Gut microbiota-derived isovaleric acid alleviates atrial fibrillation by suppressing GSDME-dependent pyroptosis

Atrial fibrillation (AF), a common and clinically significant cardiac rhythm disturbance, is associated with gut microbial dysbiosis. However, the precise role of the microbiota and associated metabolism in this condition remain unclear. Through integrated analysis of clinical cohorts and multiple animal models, we identified an intestinal symbiont, Ruminococcus gnavus (R. gnavus), which suppresses the occurrence of AF and atrial fibrosis by producing the leucine-derived branched-chain fatty acid isovaleric acid (IVA).
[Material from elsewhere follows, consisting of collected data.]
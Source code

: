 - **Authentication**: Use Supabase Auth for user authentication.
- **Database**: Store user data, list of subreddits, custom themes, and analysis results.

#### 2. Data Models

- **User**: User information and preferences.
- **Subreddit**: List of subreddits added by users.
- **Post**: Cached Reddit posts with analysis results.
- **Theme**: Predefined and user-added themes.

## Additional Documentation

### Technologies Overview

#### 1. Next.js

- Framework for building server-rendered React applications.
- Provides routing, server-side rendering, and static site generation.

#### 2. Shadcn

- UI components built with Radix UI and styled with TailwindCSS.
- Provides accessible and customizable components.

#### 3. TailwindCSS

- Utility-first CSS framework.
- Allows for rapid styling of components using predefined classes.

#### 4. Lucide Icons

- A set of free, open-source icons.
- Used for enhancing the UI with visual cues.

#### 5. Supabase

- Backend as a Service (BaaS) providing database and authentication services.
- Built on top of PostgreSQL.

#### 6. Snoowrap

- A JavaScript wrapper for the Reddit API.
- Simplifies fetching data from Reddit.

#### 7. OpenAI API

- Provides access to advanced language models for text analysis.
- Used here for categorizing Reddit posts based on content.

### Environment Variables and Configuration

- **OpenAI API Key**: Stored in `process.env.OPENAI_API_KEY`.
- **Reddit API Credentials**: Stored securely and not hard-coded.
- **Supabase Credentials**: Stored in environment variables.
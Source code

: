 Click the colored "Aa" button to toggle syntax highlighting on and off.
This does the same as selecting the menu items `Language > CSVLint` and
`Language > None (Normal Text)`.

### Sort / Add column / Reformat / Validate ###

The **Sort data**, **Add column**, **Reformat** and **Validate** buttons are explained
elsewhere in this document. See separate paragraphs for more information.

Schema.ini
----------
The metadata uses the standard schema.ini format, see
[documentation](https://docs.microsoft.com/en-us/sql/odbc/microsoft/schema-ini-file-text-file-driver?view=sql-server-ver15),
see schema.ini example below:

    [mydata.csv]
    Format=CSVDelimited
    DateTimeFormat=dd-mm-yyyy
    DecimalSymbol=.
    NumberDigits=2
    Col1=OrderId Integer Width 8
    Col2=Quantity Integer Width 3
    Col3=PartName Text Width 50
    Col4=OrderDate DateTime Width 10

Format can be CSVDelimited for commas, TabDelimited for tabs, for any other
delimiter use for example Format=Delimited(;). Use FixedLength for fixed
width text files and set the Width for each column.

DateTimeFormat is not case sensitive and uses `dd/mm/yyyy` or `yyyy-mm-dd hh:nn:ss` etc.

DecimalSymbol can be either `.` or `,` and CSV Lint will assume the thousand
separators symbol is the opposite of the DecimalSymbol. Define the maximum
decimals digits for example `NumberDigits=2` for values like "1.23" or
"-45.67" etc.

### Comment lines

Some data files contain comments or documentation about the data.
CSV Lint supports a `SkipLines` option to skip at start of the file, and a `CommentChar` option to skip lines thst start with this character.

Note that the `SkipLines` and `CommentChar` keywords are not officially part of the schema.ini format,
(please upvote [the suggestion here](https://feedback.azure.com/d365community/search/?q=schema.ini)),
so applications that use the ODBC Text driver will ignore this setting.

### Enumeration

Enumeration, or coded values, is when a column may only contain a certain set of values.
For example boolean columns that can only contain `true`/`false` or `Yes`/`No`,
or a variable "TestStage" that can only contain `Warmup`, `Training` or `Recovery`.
R. gnavus colonization or exogenous IVA supplementation reduced AF susceptibility and improved fibrosis-driven atrial remodeling. Mechanistically, R. gnavus metabolizes dietary leucine into IVA through its unique enzyme 2-oxoisovalerate ferredoxin reductase γ-subunit (vorC). Microbiome-derived IVA activates G protein-coupled receptor 109A (GPR109A) on atrial cardiomyocytes, inhibiting interleukin (IL)-6/signal transducer and activator of transcription 3 (STAT3) signaling activation and blocking gasdermin E (GSDME)-mediated pyroptosis through a STAT3-GSDME feedforward circuit. These results reveal that the microbial metabolism of dietary leucine and the production of IVA play pivotal roles in preventing AF onset and progression.